Two-tier pricing is something that I have been thinking about lately. For those of you who haven’t experienced it firsthand, it essentially means that locals and ex-pats/tourists are charged different prices for the same items and services (with the ex-pat inevitably paying more). In my (limited) experience, it isn’t uncommon in the developing world. At times, it is subtle: the price you pay on an item in the market largely depends on your bargaining skills. Someone else may get a better price, but it is unlikely that you will immediately notice this. At other times, it is blatant, such as when tourist attractions charge tourists far more than locals, or tourists are given restaurant menus with higher prices for the same items.

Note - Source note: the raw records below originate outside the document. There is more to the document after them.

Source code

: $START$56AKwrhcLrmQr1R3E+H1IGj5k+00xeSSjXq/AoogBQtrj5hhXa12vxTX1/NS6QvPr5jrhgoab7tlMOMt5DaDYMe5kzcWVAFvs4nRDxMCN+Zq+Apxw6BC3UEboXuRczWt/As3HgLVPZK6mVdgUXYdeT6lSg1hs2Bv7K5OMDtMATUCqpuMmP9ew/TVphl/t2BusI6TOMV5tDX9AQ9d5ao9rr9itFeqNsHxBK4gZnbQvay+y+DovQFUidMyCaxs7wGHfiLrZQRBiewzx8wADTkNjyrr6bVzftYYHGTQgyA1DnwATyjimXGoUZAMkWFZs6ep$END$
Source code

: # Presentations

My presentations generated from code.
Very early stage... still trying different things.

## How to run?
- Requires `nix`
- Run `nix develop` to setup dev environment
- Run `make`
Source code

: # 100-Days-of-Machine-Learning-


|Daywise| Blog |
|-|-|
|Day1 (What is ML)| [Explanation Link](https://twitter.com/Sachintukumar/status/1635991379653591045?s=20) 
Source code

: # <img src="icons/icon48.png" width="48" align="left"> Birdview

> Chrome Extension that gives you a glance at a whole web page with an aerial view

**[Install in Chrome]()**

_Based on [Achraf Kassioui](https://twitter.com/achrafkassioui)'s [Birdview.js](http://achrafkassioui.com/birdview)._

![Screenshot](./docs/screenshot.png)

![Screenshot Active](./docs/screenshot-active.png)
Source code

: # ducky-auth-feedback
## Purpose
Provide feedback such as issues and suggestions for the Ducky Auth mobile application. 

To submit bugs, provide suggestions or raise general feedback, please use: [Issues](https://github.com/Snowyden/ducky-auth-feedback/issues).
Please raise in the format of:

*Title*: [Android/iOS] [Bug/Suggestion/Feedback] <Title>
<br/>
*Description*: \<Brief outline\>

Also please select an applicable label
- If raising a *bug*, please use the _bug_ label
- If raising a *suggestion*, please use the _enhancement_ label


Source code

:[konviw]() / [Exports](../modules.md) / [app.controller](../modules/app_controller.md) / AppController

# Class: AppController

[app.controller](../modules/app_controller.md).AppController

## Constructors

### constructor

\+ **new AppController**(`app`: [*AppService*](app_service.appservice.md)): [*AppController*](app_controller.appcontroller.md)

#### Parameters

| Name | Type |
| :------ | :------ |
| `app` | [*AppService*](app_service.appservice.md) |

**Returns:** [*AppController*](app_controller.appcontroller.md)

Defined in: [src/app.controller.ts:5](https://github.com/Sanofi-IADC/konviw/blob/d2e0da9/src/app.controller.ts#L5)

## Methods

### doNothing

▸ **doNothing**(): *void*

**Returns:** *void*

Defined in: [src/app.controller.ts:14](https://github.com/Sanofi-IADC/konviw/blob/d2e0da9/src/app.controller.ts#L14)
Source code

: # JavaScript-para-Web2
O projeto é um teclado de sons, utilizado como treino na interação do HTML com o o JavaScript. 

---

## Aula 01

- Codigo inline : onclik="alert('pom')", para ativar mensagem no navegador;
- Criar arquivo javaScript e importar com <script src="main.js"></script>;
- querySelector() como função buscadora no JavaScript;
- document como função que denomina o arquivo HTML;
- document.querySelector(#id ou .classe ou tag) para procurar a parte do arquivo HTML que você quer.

I have heard friends here complain that two-tier pricing “isn’t fair.” I used to agree with them. When I first started travelling as a teenager, it enraged me that I had to pay more than the locals, particularly as I didn’t see myself as wealthy. Recently, though, I’ve started to wonder if it’s my definition of “fair” that is problematic. How fair is it that wealthy (largely) Western tourists and ex-pats descend on a developing country and, in spite of their considerably greater purchasing power, expect to pay the same price as locals? I suppose it is fair if you base your definition of fairness on the cash value of a good. If, however, you base fairness on what each customer can afford, you get a very different definition. Todd likes to remind me that people will be charged what they are willing to pay – or, in more technical terms, what the market will bear.
Two-tier pricing can get complicated, particularly in a country like Thailand, where there are a variety of different socio-economic levels, both among ex-pats and locals. There is a massive gap between the purchasing power of a rural Thai labourer, and a Thai businessman in Bangkok’s financial district. At the same time, there is an equally large gap between the socio-economic status of a Western teacher working in a local (Thai) school, and an ex-pat engineer receiving a “hardship” allowance. It probably isn’t fair that locals are categorized one way, and foreigners another, when there are so many different economic levels in each group.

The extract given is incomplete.